Cape Fear Community College is excited to introduce Vilas Tonape, the new department chair for Commercial, Fine, and Performing Arts. With a rich background in artistic creation and education, Vilas brings a wealth of experience and a passionate vision for the future of the arts at CFCC.

We sat down with Vilas to explore his journey, artistic influences, and his plans for engaging with the community and inspiring students.

Q:Can you share a bit about your journey in the arts and what inspired you to pursue a career in this field?

Vilas: I studied art at the prestigious Sir J.J. School of Art in Mumbai, the premier art college in India. This is where I was molded and was given the gift of sight…the visual sense that is required to paint. Then in 1994, on a full scholarship, I came to U.S. to do my M.F.A. at Texas Christian University, Fort Worth, Texas.

Q: What are some of the most memorable projects or exhibitions you have been a part of?

Vilas: Solo and group combined, I have had close to 50 curated exhibitions, excluding the juried competitions (which are over 40). The most rewarding ones have been the ones when I have collaborated with other artists exhibiting with them or curating their exhibitions without any of my work.

Q:How would you describe your artistic style and the themes you explore in your work?
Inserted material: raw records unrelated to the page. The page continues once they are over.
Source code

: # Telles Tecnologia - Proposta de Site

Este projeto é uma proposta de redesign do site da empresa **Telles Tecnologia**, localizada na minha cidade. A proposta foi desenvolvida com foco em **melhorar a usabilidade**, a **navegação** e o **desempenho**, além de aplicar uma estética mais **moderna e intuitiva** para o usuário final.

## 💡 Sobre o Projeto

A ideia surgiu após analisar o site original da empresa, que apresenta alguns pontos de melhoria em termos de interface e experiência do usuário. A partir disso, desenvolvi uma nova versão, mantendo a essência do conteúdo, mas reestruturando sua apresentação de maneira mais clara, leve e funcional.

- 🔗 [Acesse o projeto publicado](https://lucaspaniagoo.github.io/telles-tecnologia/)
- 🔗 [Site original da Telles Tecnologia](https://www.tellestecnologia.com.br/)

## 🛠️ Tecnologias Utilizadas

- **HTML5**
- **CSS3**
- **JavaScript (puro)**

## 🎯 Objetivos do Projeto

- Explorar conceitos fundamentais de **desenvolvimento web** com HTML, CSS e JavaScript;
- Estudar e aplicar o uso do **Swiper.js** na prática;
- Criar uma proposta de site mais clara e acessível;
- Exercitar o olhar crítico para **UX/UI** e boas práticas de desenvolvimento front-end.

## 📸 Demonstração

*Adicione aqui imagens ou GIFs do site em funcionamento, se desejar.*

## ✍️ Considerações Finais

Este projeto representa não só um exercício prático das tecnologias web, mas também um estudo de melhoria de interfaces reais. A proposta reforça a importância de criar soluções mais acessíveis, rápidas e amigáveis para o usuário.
Vilas: Emerging interests in my work manifest in the three distinct areas: drawing, figurative painting, and non-representational painting. In figurative painting, my attention is moving from figure, not to ground, but to the whole—figure and ground. In my non-representational ventures, I endeavor to create songs without lyrics, pure visual melodies.

Q:Who or what has been a major influence on your work as an artist and educator?

Vilas: My Indic (Indian) culture, my teachers from Sir J.J. School of Art in Mumbai, and three great professors from Texas Christian University, who I call my “American Gurus.” I was honored to be presented with a Lifetime Achievement Award from the First Friday Forum of Chandigarh Government Museum (2018), India. Another highlight of my career was when I was inducted into Phi Kappa Phi, the nation’s oldest and largest all-discipline honor society (2018). My greatest honor has to be being invited by former president George W. Bush to his studio in Dallas, where he practices his retirement passion, art.

Q:How do you encourage and inspire your students to explore their creativity and develop their unique artistic voices?

Vilas: My experience of being a professor for almost 20 years tells me that everyone, every student, is born with a piece of gold inside them and the job of a teacher is to find just the right ways to clean the dust off that’s gathered on it. Students need to see my own passion toward my art. You can find everything you are teaching in books. The one thing they will never forget is if they witness the passion you have for the subject.

Q:What advice would you give to students who are passionate about pursuing a career in the arts?

Vilas: Passion is the what; technique and craft is the how; both are important. If the choice is between what and how, I’ll prefer what…passion is more important to me. To retain that passion in spite of your competence in craft is very difficult because craft is calculation. Craft is objectivity, while passion is emotion—it has a certain element of madness, forgetfulness, involvement, total immersion, and innocence. But that is what art is all about!

Q:How do you plan to involve the local community in the arts programs at Cape Fear Community College?

Vilas: Collaboration and community involvement, both ways, are important to me. Involving community to participate in our exhibits, lecture series of visiting artists, that I am envisioning in the near future.

Q:Is there anything else you would like the Cape Fear Community College community to know about you or the arts department?

Vilas: I feel tremendously honored and blessed to be here and cannot wait to connect with the students—after all, they are the reason for me to be here, for all of us to be here.